[Source records]
------------------------------------------------------------------------
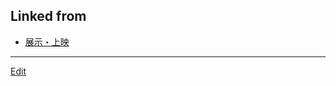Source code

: ## Linked from

* [展示・上映](展示・上映.md)


----
[Edit](https://github.com/vitroid/vitroid.github.io/blob/master/MD/voluntary.md)
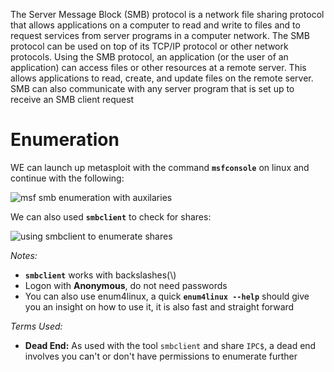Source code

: The Server Message Block (SMB) protocol is a network file sharing protocol that allows applications on a computer to read and write to files and to request services from server programs in a computer network. The SMB protocol can be used on top of its TCP/IP protocol or other network protocols. Using the SMB protocol, an application (or the user of an application) can access files or other resources at a remote server. This allows applications to read, create, and update files on the remote server. SMB can also communicate with any server program that is set up to receive an SMB client request

# Enumeration
WE can launch up metasploit with the command **`msfconsole`** on linux and continue with the following:

![msf smb enumeration with auxilaries](https://i.imgur.com/iza6D7v.png)

We can also used **`smbclient`** to check for shares:

![using smbclient to enumerate shares](https://i.imgur.com/z1EBjGJ.png)

*Notes:*
- **`smbclient`** works with backslashes(\\)
- Logon with **Anonymous**, do not need passwords
- You can also use enum4linux, a quick **`enum4linux --help`** should give you an insight on how to use it, it is also fast and straight forward

*Terms Used:*
- **Dead End:** As used with the tool `smbclient` and share `IPC$`, a dead end involves you can't or don't have permissions to enumerate further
------------------------------------------------------------------------
# What the task asks
Among the entries above, which lines include "enumerate"? List them all.

# Task response
![using smbclient to enumerate shares](https://i.imgur.com/z1EBjGJ.png)
- **Dead End:** As used with the tool `smbclient` and share `IPC$`, a dead end involves you can't or don't have permissions to enumerate further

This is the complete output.